**TASK DETAILS:** What you give back should be exactly the opening lines of the data, ending with the line that contains "with \verb!GAF*! (activated" and including it.
★ ★ ★ ★ ★
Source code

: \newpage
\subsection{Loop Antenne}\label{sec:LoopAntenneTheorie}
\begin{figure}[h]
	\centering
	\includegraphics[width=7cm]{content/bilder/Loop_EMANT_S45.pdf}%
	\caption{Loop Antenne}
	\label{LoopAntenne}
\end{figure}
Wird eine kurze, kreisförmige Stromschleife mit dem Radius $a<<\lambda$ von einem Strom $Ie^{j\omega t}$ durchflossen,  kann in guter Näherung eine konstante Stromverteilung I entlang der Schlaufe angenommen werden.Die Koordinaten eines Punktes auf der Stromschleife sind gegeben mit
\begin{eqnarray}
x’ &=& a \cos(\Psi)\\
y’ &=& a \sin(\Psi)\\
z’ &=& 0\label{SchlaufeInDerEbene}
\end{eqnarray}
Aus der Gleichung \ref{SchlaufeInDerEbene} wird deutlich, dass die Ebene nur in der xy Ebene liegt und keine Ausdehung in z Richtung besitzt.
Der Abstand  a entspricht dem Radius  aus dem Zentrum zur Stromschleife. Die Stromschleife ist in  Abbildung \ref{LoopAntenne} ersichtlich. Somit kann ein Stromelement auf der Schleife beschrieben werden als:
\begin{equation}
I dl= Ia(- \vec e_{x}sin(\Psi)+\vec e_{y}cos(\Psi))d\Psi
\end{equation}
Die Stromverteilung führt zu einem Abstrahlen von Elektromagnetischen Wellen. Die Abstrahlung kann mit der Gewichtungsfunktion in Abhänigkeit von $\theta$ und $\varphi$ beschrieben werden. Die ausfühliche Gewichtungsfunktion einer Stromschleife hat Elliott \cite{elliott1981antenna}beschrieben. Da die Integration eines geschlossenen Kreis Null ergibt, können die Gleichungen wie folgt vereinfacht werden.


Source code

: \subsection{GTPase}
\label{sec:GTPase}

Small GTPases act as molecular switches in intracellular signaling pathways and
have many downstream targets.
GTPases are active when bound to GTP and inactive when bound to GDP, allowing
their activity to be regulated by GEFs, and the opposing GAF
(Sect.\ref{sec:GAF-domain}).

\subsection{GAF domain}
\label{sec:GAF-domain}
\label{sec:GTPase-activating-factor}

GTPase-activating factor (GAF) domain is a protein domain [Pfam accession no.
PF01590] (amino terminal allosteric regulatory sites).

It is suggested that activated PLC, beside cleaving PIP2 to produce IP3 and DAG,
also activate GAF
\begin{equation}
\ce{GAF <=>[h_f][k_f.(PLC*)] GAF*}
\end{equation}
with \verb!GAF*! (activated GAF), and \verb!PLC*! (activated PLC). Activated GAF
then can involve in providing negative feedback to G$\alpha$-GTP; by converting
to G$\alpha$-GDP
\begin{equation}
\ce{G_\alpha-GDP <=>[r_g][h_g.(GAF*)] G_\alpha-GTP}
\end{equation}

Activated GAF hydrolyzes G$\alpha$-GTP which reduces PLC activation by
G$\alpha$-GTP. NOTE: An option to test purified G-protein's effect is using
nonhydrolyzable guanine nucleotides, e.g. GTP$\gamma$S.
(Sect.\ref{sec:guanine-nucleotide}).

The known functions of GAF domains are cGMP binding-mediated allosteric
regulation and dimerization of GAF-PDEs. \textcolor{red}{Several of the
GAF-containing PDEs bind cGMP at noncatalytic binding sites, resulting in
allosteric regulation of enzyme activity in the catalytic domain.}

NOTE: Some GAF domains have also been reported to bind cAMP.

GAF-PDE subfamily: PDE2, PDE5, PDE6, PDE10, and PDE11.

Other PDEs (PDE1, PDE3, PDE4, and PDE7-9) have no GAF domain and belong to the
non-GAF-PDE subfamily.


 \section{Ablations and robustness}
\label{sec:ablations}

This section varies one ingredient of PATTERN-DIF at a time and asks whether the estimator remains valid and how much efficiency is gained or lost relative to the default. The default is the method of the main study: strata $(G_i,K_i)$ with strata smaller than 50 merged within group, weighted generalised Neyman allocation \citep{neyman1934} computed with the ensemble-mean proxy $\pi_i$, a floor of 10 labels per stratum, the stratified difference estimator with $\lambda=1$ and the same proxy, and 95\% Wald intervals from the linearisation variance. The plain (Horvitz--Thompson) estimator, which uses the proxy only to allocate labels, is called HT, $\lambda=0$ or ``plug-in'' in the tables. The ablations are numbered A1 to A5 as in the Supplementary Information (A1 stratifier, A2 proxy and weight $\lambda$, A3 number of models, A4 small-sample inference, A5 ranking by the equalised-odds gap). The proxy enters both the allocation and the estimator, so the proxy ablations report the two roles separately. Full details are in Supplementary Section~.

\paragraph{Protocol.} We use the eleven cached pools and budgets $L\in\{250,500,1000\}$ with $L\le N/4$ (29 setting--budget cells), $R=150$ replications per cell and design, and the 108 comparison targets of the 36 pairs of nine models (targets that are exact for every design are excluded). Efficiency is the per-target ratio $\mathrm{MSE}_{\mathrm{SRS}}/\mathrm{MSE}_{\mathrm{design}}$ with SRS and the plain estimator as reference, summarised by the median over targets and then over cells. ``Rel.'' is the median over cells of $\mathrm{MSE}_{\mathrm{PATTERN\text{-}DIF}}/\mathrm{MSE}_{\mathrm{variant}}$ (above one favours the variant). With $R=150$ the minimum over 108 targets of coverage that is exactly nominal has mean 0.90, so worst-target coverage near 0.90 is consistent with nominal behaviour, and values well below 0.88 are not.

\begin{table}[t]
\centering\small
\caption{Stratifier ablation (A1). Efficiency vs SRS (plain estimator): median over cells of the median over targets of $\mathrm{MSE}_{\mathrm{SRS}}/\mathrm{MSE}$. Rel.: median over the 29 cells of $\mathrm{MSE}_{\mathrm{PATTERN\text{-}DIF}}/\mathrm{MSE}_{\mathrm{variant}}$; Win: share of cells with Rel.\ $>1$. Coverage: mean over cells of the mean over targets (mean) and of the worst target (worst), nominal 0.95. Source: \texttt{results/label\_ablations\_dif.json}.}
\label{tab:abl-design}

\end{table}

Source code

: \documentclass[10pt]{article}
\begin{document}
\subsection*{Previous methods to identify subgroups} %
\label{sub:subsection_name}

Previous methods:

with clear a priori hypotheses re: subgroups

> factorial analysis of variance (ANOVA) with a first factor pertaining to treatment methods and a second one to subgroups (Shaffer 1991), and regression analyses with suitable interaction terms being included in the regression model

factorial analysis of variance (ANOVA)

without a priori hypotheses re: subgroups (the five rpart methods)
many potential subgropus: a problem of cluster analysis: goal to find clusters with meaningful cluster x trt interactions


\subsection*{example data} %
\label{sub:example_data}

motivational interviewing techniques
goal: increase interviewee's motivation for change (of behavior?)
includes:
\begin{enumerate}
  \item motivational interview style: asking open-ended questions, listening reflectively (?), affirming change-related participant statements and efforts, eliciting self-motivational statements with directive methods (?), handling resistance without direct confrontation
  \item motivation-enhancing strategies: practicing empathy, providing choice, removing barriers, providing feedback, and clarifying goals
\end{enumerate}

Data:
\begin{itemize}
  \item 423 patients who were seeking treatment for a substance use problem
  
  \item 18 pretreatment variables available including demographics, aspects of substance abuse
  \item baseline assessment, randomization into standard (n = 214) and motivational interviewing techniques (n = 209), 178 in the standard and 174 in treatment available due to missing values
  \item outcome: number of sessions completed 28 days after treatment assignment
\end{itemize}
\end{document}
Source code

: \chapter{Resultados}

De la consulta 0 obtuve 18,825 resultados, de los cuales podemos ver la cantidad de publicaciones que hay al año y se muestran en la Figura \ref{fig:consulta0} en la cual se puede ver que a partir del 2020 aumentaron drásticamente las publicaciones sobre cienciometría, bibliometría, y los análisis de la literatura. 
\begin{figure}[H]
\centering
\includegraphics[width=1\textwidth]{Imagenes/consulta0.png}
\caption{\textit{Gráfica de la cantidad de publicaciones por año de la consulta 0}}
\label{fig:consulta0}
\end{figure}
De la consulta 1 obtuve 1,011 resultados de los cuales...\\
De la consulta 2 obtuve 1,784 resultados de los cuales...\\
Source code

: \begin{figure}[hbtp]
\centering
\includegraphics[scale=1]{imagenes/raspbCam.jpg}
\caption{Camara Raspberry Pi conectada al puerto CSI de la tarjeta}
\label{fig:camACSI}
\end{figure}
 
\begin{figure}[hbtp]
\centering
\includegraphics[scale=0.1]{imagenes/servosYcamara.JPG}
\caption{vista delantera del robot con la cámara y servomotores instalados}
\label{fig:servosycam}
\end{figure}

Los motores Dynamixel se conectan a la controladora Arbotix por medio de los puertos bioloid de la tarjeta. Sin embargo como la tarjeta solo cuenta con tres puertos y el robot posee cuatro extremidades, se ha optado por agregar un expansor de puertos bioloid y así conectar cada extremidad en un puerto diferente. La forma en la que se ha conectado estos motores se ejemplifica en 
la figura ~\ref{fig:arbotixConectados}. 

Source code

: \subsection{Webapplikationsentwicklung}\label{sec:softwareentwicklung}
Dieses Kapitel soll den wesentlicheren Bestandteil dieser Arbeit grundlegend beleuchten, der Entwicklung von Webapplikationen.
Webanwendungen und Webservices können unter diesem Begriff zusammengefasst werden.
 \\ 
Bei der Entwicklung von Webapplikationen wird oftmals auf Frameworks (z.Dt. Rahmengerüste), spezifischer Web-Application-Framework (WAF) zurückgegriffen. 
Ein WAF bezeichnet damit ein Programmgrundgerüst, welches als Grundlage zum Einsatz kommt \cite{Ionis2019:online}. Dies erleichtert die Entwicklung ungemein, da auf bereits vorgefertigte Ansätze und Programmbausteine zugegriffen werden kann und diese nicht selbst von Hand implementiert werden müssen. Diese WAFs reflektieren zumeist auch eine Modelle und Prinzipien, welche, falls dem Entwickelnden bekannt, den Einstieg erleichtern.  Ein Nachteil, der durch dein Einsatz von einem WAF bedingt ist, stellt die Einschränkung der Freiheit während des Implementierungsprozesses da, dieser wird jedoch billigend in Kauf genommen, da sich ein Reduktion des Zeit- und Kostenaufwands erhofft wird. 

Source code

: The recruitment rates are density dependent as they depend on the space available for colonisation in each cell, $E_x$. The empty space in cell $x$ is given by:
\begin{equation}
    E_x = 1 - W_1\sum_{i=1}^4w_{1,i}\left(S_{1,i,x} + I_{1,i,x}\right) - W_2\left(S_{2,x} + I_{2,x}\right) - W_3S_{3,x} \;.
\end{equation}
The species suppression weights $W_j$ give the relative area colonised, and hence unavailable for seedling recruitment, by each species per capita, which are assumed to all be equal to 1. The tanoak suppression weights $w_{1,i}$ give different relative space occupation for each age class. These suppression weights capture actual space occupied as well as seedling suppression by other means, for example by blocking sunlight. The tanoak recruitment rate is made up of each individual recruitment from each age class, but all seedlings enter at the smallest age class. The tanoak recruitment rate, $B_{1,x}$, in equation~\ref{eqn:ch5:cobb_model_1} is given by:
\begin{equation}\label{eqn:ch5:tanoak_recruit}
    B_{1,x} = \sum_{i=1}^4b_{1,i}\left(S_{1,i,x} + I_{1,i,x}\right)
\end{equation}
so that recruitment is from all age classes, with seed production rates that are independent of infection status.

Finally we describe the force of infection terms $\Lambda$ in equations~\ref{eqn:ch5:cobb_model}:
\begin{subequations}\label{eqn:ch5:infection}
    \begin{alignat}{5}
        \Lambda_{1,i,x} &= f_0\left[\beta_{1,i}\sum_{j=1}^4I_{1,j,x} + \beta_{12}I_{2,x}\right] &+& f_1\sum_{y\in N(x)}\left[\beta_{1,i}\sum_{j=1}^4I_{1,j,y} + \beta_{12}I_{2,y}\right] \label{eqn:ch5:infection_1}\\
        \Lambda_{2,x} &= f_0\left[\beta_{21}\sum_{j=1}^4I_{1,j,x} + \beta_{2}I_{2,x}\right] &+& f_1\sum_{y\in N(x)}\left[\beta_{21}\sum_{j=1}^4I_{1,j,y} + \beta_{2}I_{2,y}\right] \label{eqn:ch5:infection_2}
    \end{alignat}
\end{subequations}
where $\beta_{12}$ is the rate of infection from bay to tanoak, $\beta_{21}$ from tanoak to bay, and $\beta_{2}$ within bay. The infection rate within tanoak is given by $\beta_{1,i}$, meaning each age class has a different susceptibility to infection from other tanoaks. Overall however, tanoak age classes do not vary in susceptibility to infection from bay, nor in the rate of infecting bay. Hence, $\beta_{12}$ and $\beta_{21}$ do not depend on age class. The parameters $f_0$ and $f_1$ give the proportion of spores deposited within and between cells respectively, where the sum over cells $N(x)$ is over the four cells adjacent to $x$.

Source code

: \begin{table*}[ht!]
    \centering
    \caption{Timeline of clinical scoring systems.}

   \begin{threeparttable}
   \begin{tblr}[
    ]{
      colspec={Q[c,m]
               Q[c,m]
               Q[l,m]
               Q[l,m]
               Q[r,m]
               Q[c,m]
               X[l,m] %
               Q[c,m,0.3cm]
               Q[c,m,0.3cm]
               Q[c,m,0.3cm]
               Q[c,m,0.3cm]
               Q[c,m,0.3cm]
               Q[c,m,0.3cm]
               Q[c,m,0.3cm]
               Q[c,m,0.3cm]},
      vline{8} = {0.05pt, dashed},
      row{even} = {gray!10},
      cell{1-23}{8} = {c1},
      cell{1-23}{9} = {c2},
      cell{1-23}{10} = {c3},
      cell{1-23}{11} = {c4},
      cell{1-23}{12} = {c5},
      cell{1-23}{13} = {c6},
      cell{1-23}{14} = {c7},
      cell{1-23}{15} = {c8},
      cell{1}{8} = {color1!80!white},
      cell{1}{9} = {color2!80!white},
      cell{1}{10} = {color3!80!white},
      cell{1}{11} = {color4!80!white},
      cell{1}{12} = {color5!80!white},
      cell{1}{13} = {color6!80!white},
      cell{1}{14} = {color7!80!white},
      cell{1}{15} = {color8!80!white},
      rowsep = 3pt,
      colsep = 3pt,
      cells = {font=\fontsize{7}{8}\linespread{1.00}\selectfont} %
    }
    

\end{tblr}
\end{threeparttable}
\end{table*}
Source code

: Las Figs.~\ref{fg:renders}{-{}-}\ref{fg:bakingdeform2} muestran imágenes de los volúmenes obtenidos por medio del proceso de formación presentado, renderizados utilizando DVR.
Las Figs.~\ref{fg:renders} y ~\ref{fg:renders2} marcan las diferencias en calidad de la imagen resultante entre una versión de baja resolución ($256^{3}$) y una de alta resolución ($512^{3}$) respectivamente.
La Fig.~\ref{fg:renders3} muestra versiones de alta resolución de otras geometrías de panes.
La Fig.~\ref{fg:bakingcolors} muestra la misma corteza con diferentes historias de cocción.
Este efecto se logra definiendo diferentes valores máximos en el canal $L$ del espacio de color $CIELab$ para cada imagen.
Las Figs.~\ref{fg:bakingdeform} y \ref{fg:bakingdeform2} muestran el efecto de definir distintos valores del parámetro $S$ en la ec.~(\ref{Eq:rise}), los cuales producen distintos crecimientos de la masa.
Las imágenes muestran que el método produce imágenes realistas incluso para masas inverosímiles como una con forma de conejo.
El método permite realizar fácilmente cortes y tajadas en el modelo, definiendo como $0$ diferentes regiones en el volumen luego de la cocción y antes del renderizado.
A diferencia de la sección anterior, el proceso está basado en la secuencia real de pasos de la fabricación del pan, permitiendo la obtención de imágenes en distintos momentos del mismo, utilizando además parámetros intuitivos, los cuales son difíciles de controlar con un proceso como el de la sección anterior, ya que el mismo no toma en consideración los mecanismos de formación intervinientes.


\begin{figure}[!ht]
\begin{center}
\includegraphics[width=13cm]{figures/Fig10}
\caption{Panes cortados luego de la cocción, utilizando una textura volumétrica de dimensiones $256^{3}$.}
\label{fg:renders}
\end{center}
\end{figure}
★ ★ ★ ★ ★
**EXERCISE RESULT:**
Source code

: \newpage
\subsection{Loop Antenne}\label{sec:LoopAntenneTheorie}
\begin{figure}[h]
	\centering
	\includegraphics[width=7cm]{content/bilder/Loop_EMANT_S45.pdf}%
	\caption{Loop Antenne}
	\label{LoopAntenne}
\end{figure}
Wird eine kurze, kreisförmige Stromschleife mit dem Radius $a<<\lambda$ von einem Strom $Ie^{j\omega t}$ durchflossen,  kann in guter Näherung eine konstante Stromverteilung I entlang der Schlaufe angenommen werden.Die Koordinaten eines Punktes auf der Stromschleife sind gegeben mit
\begin{eqnarray}
x’ &=& a \cos(\Psi)\\
y’ &=& a \sin(\Psi)\\
z’ &=& 0\label{SchlaufeInDerEbene}
\end{eqnarray}
Aus der Gleichung \ref{SchlaufeInDerEbene} wird deutlich, dass die Ebene nur in der xy Ebene liegt und keine Ausdehung in z Richtung besitzt.
Der Abstand  a entspricht dem Radius  aus dem Zentrum zur Stromschleife. Die Stromschleife ist in  Abbildung \ref{LoopAntenne} ersichtlich. Somit kann ein Stromelement auf der Schleife beschrieben werden als:
\begin{equation}
I dl= Ia(- \vec e_{x}sin(\Psi)+\vec e_{y}cos(\Psi))d\Psi
\end{equation}
Die Stromverteilung führt zu einem Abstrahlen von Elektromagnetischen Wellen. Die Abstrahlung kann mit der Gewichtungsfunktion in Abhänigkeit von $\theta$ und $\varphi$ beschrieben werden. Die ausfühliche Gewichtungsfunktion einer Stromschleife hat Elliott \cite{elliott1981antenna}beschrieben. Da die Integration eines geschlossenen Kreis Null ergibt, können die Gleichungen wie folgt vereinfacht werden.


Source code

: \subsection{GTPase}
\label{sec:GTPase}

Small GTPases act as molecular switches in intracellular signaling pathways and
have many downstream targets.
GTPases are active when bound to GTP and inactive when bound to GDP, allowing
their activity to be regulated by GEFs, and the opposing GAF
(Sect.\ref{sec:GAF-domain}).

\subsection{GAF domain}
\label{sec:GAF-domain}
\label{sec:GTPase-activating-factor}

GTPase-activating factor (GAF) domain is a protein domain [Pfam accession no.
PF01590] (amino terminal allosteric regulatory sites).

It is suggested that activated PLC, beside cleaving PIP2 to produce IP3 and DAG,
also activate GAF
\begin{equation}
\ce{GAF <=>[h_f][k_f.(PLC*)] GAF*}
\end{equation}
with \verb!GAF*! (activated GAF), and \verb!PLC*! (activated PLC). Activated GAF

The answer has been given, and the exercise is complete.